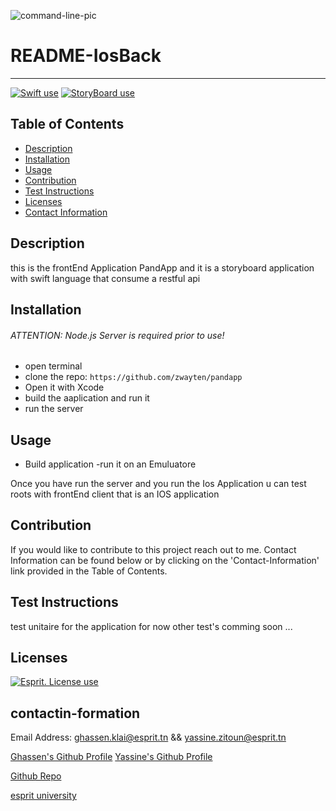 
![command-line-pic](https://github.com/KlaiGhassen/IosBack/blob/main/final_panda_ios.png)

# README-IosBack

---

<a href="https://img.shields.io/badge/Swift5-100%25-yellow"><img alt="Swift use" src="https://img.shields.io/badge/JavaScipt-100%25-yellow"></a> <a href="https://img.shields.io/badge/StoryBoard.js-red"><img alt="StoryBoard use" src="https://img.shields.io/badge/Used-Node.js-red"></a> 
## Table of Contents

- [Description](#description)
- [Installation](#installation)
- [Usage](#usage)
- [Contribution](#contribution)
- [Test Instructions](#test-instructions)
- [Licenses](#licenses)
- [Contact Information](#contactin-formation)


## Description

this is the frontEnd Application PandApp and it is a storyboard application with swift language that consume a restful api 



## Installation

###### ATTENTION: Node.js Server is required prior to use!

- open terminal
- clone the repo: `https://github.com/zwayten/pandapp`
- Open it with Xcode
- build the aaplication and run it 
- run the server

## Usage

- Build application 
-run it on an Emuluatore


Once you have run the server 
and you run the Ios Application
u can test roots with frontEnd client that is an IOS application

## Contribution

If you would like to contribute to this project reach out to me. Contact Information can be found below or by clicking on the 'Contact-Information' link provided in the Table of Contents.

## Test Instructions

test unitaire for the application for now 
other test's comming soon ... 

## Licenses

<a href="https://img.shields.io/badge/License-MIT-brightgreen"><img alt="Esprit. License use" src="https://img.shields.io/badge/License-MIT-brightgreen"></a>

## contactin-formation

Email Address: ghassen.klai@esprit.tn && yassine.zitoun@esprit.tn

[Ghassen's Github Profile](https://github.com/KlaiGhassen)
[Yassine's Github Profile](https://github.com/zwayten)

[Github Repo](https://github.com/KlaiGhassen/IosBack)

[esprit university](https://esprit.tn/)
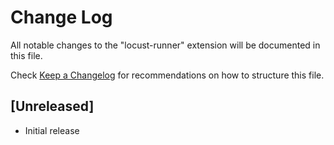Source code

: # Change Log

All notable changes to the "locust-runner" extension will be documented in this file.

Check [Keep a Changelog](http://keepachangelog.com/) for recommendations on how to structure this file.

## [Unreleased]

- Initial release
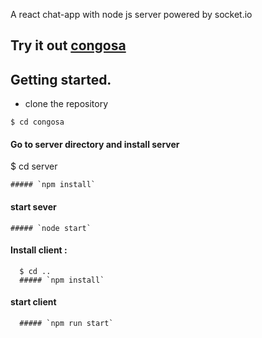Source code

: A react chat-app with node js server powered by socket.io

## Try it out [congosa](https://congosa.netlify.com/)



## Getting started.

   - clone the repository

    $ cd congosa

#### Go to server directory and install server

$ cd server

    ##### `npm install`

 #### start sever

    ##### `node start`


#### Install client :

      $ cd ..
      ##### `npm install` 

#### start client

      ##### `npm run start`





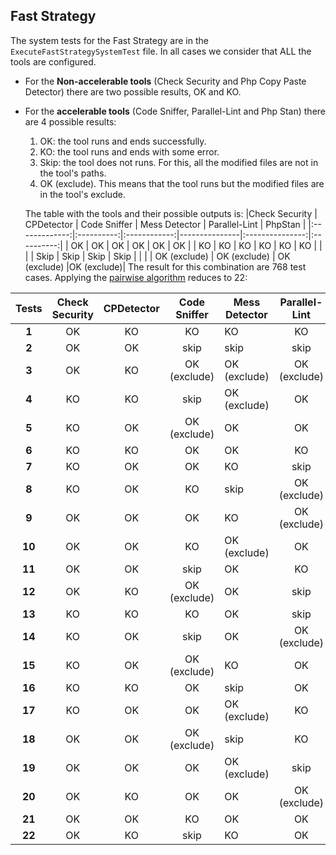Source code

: 

## Fast Strategy
The system tests for the Fast Strategy are in the `ExecuteFastStrategySystemTest` file. In all cases we consider that ALL the tools are configured.
* For the **Non-accelerable tools** (Check Security and Php Copy Paste Detector) there are two possible results, OK and KO.
* For the **accelerable tools** (Code Sniffer, Parallel-Lint and Php Stan) there are 4 possible results:
    1. OK: the tool runs and ends successfully.
    2. KO: the tool runs and ends with some error.
    3. Skip: the tool does not runs. For this, all the modified files are not in the tool's paths.
    4. OK (exclude). This means that the tool runs but the modified files are in the tool's exclude.

    The table with the tools and their possible outputs is:
    |Check Security | CPDetector | Code Sniffer | Mess Detector |   Parallel-Lint |   PhpStan  |
    |:-------------:|:----------:|:------------:|---------------|:---------------:|:----------:|
    |       OK      |   OK       |      OK      |      OK       |       OK        |     OK     |
    |       KO      |   KO       |      KO      |      KO       |       KO        |     KO     |
    |               |            |     Skip     |     Skip      |      Skip       |    Skip    |
    |               |            | OK (exclude) | OK (exclude)  |   OK (exclude)  |OK (exclude)|
The result for this combination are 768 test cases. Applying the [pairwise algorithm](https://pairwise.teremokgames.com/sc50/) reduces to 22:

|Tests|Check Security  | CPDetector | Code Sniffer | Mess Detector |   Parallel-Lint |   PhpStan  |
|:---:|:--------------:|:----------:|:------------:|---------------|:---------------:|:----------:|
|**1**|OK              |KO          |KO            |KO      |KO      |KO
|**2**|OK              |OK          |skip          |skip      |skip      |skip
|**3**|OK              |KO          |OK (exclude)  |OK (exclude)|OK (exclude)|OK
|**4**|KO              |KO          |skip          |OK (exclude)|OK      |OK
|**5**|KO              |OK          |OK (exclude)  |OK      |OK      |KO
|**6**|KO              |KO          |OK            |OK      |KO      |skip
|**7**|KO              |OK          |OK            |KO      |skip      |OK
|**8**|KO              |OK          |KO            |skip      |OK (exclude)|KO
|**9**|OK              |OK          |OK            |KO      |OK (exclude)|OK
|**10**|OK             |OK          |KO            |OK (exclude)|OK      |skip
|**11**|OK             |OK          |skip          |OK      |KO      |OK
|**12**|OK             |KO          |OK (exclude)  |OK      |skip      |KO
|**13**|KO             |KO          |KO            |OK      |skip      |OK
|**14**|KO             |OK          |skip          |OK      |OK (exclude)|KO
|**15**|KO             |OK          |OK (exclude)  |KO      |OK      |skip
|**16**|KO             |KO          |OK            |skip      |OK      |OK
|**17**|KO             |OK          |OK            |OK (exclude)|KO      |KO
|**18**|OK             |OK          |OK (exclude)  |skip      |KO      |OK
|**19**|OK             |OK          |OK            |OK (exclude)|skip      |KO
|**20**|OK             |KO          |OK            |OK      |OK (exclude)|skip
|**21**|OK             |OK          |KO            |OK      |OK      |OK
|**22**|OK             |KO          |skip          |KO      |OK      |KO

○ ○ ○

Show all lines above holding "tools".

The system tests for the Fast Strategy are in the `ExecuteFastStrategySystemTest` file. In all cases we consider that ALL the tools are configured.
* For the **Non-accelerable tools** (Check Security and Php Copy Paste Detector) there are two possible results, OK and KO.
* For the **accelerable tools** (Code Sniffer, Parallel-Lint and Php Stan) there are 4 possible results:
    The table with the tools and their possible outputs is:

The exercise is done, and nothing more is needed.